Plain-text document sources
◆ ◆ ◆ ◆ ◆
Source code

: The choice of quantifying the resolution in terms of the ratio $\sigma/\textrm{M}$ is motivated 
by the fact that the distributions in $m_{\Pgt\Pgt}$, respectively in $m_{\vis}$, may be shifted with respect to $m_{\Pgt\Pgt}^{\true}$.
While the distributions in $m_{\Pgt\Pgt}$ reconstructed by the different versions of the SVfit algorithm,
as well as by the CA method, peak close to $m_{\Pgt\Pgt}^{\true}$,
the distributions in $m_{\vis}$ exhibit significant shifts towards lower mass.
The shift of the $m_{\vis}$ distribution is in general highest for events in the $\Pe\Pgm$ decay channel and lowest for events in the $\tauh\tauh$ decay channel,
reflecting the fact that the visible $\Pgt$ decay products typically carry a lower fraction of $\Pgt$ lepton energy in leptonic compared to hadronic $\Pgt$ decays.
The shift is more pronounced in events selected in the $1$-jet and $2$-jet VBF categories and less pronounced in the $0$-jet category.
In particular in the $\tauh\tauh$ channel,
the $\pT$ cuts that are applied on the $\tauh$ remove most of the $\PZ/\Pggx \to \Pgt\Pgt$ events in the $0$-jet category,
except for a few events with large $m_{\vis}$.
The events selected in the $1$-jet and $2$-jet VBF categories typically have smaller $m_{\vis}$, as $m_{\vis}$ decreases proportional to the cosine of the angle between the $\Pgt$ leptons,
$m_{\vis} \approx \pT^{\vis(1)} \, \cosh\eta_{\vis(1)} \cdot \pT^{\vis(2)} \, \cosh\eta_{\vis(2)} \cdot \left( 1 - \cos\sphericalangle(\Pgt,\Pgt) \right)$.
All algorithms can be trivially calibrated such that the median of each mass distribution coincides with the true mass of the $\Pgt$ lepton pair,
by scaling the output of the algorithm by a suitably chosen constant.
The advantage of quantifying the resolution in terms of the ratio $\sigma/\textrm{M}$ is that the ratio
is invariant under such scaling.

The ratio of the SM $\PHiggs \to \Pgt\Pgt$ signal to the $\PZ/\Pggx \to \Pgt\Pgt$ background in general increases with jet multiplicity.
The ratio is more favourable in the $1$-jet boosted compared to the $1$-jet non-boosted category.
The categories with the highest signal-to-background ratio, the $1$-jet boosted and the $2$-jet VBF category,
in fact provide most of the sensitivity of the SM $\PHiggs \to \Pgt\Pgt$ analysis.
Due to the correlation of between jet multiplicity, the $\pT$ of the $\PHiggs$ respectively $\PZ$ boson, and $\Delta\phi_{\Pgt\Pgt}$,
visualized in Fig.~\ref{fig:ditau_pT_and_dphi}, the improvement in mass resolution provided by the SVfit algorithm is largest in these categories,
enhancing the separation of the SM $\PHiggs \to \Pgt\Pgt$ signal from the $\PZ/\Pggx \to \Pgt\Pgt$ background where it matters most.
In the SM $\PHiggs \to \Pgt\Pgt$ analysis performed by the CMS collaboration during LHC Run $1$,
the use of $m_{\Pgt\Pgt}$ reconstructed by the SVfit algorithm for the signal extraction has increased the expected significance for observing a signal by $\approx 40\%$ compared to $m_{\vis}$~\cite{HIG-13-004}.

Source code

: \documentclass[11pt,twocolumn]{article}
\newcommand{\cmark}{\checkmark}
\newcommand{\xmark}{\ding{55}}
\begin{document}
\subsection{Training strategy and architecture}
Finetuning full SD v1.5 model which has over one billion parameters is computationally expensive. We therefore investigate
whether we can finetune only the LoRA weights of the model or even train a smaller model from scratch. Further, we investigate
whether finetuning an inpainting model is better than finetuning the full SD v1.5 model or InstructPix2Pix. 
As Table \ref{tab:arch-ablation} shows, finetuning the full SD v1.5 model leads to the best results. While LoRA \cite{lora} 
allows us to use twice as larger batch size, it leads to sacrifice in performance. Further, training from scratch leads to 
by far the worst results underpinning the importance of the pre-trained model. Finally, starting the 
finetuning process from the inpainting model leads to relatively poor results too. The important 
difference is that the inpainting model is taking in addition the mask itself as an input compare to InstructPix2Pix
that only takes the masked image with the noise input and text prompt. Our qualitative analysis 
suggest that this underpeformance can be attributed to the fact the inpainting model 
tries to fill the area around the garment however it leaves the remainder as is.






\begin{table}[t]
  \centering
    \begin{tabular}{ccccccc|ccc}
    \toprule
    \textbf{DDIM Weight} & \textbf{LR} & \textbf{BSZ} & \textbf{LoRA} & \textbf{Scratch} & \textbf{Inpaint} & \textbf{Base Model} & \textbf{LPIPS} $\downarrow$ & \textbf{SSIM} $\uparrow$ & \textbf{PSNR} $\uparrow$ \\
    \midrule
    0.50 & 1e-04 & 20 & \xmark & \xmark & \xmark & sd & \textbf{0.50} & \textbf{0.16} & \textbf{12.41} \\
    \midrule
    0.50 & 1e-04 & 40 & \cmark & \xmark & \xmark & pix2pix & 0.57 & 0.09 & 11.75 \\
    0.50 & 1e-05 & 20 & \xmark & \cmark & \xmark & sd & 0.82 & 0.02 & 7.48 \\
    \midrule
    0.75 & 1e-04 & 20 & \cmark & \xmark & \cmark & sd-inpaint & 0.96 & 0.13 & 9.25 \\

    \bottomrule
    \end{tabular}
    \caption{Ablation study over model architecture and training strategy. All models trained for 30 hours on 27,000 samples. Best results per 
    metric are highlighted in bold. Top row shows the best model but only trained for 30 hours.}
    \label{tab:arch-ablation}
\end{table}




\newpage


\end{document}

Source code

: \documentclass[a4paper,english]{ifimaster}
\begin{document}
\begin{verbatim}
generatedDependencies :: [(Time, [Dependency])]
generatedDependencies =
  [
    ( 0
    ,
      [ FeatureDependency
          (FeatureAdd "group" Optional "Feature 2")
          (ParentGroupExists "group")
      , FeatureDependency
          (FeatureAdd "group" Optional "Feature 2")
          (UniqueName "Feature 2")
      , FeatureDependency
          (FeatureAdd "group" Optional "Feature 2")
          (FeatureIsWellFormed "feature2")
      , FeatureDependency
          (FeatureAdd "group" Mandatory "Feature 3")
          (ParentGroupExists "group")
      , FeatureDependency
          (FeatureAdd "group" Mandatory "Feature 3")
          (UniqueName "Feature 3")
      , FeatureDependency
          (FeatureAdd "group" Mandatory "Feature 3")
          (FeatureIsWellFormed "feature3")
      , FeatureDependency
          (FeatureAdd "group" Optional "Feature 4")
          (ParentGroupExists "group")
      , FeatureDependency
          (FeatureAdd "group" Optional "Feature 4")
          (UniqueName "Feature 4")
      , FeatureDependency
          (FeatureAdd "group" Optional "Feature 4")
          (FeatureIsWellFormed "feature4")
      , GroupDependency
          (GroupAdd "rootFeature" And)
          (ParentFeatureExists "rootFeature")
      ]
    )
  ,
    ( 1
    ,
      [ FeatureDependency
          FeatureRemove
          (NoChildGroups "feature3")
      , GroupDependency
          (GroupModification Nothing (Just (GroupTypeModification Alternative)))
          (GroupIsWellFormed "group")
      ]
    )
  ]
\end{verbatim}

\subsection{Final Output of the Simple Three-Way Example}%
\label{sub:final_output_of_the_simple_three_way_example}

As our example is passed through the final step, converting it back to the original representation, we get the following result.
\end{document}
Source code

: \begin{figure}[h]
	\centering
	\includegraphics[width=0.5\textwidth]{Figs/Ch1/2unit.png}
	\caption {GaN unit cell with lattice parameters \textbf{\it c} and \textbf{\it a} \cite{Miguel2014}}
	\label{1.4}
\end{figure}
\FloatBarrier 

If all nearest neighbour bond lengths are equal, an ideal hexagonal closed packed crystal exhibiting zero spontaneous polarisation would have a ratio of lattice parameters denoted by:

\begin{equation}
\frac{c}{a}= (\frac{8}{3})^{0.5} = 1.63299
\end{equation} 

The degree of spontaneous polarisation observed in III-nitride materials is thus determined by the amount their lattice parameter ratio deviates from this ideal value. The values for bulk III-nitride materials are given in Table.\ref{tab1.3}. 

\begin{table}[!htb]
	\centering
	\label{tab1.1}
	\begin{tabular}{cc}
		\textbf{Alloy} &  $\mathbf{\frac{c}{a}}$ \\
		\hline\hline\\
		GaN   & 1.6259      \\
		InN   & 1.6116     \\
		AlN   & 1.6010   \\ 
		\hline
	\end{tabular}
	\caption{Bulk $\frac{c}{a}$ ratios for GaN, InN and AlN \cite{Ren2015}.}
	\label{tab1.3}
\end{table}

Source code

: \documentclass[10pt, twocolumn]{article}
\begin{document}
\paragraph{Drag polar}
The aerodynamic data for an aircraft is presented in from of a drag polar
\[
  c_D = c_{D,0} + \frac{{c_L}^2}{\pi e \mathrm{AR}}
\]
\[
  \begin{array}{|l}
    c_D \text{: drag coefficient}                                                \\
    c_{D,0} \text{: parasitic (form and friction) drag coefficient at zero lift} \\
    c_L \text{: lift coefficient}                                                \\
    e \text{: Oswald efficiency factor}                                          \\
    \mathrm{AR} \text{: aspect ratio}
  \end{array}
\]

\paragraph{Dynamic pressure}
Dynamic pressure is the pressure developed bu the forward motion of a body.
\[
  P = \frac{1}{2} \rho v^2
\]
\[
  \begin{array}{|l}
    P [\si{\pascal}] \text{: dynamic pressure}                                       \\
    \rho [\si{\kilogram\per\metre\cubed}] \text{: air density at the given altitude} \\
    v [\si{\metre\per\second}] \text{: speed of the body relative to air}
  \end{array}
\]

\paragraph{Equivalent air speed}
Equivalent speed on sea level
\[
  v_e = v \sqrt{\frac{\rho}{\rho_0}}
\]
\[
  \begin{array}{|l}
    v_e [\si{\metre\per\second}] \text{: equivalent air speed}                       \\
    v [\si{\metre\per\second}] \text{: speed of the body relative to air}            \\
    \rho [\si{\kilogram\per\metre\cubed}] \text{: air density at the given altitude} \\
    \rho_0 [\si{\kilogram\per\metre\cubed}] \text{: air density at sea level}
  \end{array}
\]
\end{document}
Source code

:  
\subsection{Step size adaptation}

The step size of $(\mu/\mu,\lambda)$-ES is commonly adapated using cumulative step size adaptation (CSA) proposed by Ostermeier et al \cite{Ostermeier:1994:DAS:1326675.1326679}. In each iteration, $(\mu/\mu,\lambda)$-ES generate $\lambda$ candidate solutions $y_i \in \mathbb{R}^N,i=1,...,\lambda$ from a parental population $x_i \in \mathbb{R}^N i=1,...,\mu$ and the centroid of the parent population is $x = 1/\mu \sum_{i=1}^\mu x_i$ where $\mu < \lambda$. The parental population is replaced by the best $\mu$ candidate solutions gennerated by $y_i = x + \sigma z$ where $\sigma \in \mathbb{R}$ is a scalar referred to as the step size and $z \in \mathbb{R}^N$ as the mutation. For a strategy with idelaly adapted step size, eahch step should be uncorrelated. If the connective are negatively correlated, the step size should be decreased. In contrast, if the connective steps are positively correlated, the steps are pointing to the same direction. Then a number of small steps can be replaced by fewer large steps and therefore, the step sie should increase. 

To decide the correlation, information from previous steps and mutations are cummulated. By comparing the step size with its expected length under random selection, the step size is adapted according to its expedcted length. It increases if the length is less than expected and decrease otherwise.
◆ ◆ ◆ ◆ ◆
_Work order_
Repeat the lines from the first one in the records through the line containing "by the fact", exactly as written, and nothing else.

_Result for this exercise_
Source code

: The choice of quantifying the resolution in terms of the ratio $\sigma/\textrm{M}$ is motivated 
by the fact that the distributions in $m_{\Pgt\Pgt}$, respectively in $m_{\vis}$, may be shifted with respect to $m_{\Pgt\Pgt}^{\true}$.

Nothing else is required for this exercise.